▸ Instructions to follow
Could the data underneath be repeated exactly, in full?

====== Data extracts ======

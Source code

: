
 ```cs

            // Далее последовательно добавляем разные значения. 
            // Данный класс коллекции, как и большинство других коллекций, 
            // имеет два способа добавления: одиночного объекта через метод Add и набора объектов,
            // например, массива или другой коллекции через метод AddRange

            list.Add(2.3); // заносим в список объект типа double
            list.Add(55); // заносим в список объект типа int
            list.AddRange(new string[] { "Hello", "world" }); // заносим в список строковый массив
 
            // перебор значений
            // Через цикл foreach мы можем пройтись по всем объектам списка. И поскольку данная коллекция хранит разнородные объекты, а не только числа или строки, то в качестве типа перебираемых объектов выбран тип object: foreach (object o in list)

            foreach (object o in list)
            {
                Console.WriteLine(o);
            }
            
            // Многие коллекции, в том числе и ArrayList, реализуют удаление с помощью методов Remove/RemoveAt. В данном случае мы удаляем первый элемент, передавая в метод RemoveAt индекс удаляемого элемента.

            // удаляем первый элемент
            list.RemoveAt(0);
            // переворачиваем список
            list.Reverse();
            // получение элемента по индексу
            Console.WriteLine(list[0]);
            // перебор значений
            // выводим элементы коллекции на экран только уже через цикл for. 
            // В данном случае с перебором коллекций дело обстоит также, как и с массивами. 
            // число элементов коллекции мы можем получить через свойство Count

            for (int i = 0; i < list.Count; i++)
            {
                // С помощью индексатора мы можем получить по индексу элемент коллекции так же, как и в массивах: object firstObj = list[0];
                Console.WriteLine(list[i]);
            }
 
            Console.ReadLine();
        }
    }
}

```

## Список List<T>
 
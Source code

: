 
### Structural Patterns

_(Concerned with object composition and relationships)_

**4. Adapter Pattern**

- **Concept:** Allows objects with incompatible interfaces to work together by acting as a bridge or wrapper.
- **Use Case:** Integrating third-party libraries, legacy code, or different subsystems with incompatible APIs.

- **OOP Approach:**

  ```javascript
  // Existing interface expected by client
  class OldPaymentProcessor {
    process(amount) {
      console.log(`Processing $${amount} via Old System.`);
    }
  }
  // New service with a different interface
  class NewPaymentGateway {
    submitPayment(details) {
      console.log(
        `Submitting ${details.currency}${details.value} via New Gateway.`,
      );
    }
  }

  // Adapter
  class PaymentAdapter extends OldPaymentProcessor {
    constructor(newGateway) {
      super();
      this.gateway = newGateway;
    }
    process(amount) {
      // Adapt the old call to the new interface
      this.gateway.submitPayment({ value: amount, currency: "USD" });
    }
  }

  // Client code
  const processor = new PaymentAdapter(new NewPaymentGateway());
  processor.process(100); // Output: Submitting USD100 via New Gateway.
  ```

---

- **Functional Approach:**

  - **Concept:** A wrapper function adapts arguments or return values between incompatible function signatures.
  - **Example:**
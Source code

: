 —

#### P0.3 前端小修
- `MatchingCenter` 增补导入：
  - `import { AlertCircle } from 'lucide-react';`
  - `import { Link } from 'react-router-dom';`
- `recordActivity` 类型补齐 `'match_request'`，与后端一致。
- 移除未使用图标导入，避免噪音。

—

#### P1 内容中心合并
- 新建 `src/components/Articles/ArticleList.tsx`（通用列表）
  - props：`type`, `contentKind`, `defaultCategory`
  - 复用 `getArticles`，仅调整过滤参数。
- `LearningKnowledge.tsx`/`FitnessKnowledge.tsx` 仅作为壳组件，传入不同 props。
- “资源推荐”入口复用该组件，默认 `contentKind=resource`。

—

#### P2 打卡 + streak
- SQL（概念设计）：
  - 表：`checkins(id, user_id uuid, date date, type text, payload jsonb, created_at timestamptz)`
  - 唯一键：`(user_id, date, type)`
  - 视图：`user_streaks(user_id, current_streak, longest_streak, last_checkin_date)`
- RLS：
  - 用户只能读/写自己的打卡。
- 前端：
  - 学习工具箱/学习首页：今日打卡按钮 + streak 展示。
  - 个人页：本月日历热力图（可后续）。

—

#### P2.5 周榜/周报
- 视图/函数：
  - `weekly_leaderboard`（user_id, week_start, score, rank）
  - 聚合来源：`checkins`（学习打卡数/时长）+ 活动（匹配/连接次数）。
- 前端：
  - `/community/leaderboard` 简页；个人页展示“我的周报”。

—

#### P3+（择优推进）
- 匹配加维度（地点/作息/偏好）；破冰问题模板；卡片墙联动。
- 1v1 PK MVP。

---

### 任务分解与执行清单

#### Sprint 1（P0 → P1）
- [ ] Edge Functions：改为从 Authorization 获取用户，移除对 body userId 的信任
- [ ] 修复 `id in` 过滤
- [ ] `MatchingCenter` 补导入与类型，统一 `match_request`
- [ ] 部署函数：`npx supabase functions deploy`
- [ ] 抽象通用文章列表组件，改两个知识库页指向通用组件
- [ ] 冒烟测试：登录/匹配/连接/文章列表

======

▸ Response to the task
Source code

:
 ```cs

            // Далее последовательно добавляем разные значения. 
            // Данный класс коллекции, как и большинство других коллекций, 
            // имеет два способа добавления: одиночного объекта через метод Add и набора объектов,
            // например, массива или другой коллекции через метод AddRange

            list.Add(2.3); // заносим в список объект типа double
            list.Add(55); // заносим в список объект типа int
            list.AddRange(new string[] { "Hello", "world" }); // заносим в список строковый массив
 
            // перебор значений
            // Через цикл foreach мы можем пройтись по всем объектам списка. И поскольку данная коллекция хранит разнородные объекты, а не только числа или строки, то в качестве типа перебираемых объектов выбран тип object: foreach (object o in list)

            foreach (object o in list)
            {
                Console.WriteLine(o);
            }
            
            // Многие коллекции, в том числе и ArrayList, реализуют удаление с помощью методов Remove/RemoveAt. В данном случае мы удаляем первый элемент, передавая в метод RemoveAt индекс удаляемого элемента.

            // удаляем первый элемент
            list.RemoveAt(0);
            // переворачиваем список
            list.Reverse();
            // получение элемента по индексу
            Console.WriteLine(list[0]);
            // перебор значений
            // выводим элементы коллекции на экран только уже через цикл for. 
            // В данном случае с перебором коллекций дело обстоит также, как и с массивами. 
            // число элементов коллекции мы можем получить через свойство Count

            for (int i = 0; i < list.Count; i++)
            {
                // С помощью индексатора мы можем получить по индексу элемент коллекции так же, как и в массивах: object firstObj = list[0];
                Console.WriteLine(list[i]);
            }
 
            Console.ReadLine();
        }
    }
}

```

## Список List<T>
 
Source code

: 
### Structural Patterns

_(Concerned with object composition and relationships)_

**4. Adapter Pattern**

- **Concept:** Allows objects with incompatible interfaces to work together by acting as a bridge or wrapper.
- **Use Case:** Integrating third-party libraries, legacy code, or different subsystems with incompatible APIs.

- **OOP Approach:**

  ```javascript
  // Existing interface expected by client
  class OldPaymentProcessor {
    process(amount) {
      console.log(`Processing $${amount} via Old System.`);
    }
  }
  // New service with a different interface
  class NewPaymentGateway {
    submitPayment(details) {
      console.log(
        `Submitting ${details.currency}${details.value} via New Gateway.`,
      );
    }
  }

  // Adapter
  class PaymentAdapter extends OldPaymentProcessor {
    constructor(newGateway) {
      super();
      this.gateway = newGateway;
    }
    process(amount) {
      // Adapt the old call to the new interface
      this.gateway.submitPayment({ value: amount, currency: "USD" });
    }
  }

  // Client code
  const processor = new PaymentAdapter(new NewPaymentGateway());
  processor.process(100); // Output: Submitting USD100 via New Gateway.
  ```

---

- **Functional Approach:**

  - **Concept:** A wrapper function adapts arguments or return values between incompatible function signatures.
  - **Example:**
Source code

: —

#### P0.3 前端小修
- `MatchingCenter` 增补导入：
  - `import { AlertCircle } from 'lucide-react';`
  - `import { Link } from 'react-router-dom';`
- `recordActivity` 类型补齐 `'match_request'`，与后端一致。
- 移除未使用图标导入，避免噪音。

—

#### P1 内容中心合并
- 新建 `src/components/Articles/ArticleList.tsx`（通用列表）
  - props：`type`, `contentKind`, `defaultCategory`
  - 复用 `getArticles`，仅调整过滤参数。
- `LearningKnowledge.tsx`/`FitnessKnowledge.tsx` 仅作为壳组件，传入不同 props。
- “资源推荐”入口复用该组件，默认 `contentKind=resource`。

—

#### P2 打卡 + streak
- SQL（概念设计）：
  - 表：`checkins(id, user_id uuid, date date, type text, payload jsonb, created_at timestamptz)`
  - 唯一键：`(user_id, date, type)`
  - 视图：`user_streaks(user_id, current_streak, longest_streak, last_checkin_date)`
- RLS：
  - 用户只能读/写自己的打卡。
- 前端：
  - 学习工具箱/学习首页：今日打卡按钮 + streak 展示。
  - 个人页：本月日历热力图（可后续）。

—

#### P2.5 周榜/周报
- 视图/函数：
  - `weekly_leaderboard`（user_id, week_start, score, rank）
  - 聚合来源：`checkins`（学习打卡数/时长）+ 活动（匹配/连接次数）。
- 前端：
  - `/community/leaderboard` 简页；个人页展示“我的周报”。

—

#### P3+（择优推进）
- 匹配加维度（地点/作息/偏好）；破冰问题模板；卡片墙联动。
- 1v1 PK MVP。

---

### 任务分解与执行清单

#### Sprint 1（P0 → P1）
- [ ] Edge Functions：改为从 Authorization 获取用户，移除对 body userId 的信任
- [ ] 修复 `id in` 过滤
- [ ] `MatchingCenter` 补导入与类型，统一 `match_request`
- [ ] 部署函数：`npx supabase functions deploy`
- [ ] 抽象通用文章列表组件，改两个知识库页指向通用组件
- [ ] 冒烟测试：登录/匹配/连接/文章列表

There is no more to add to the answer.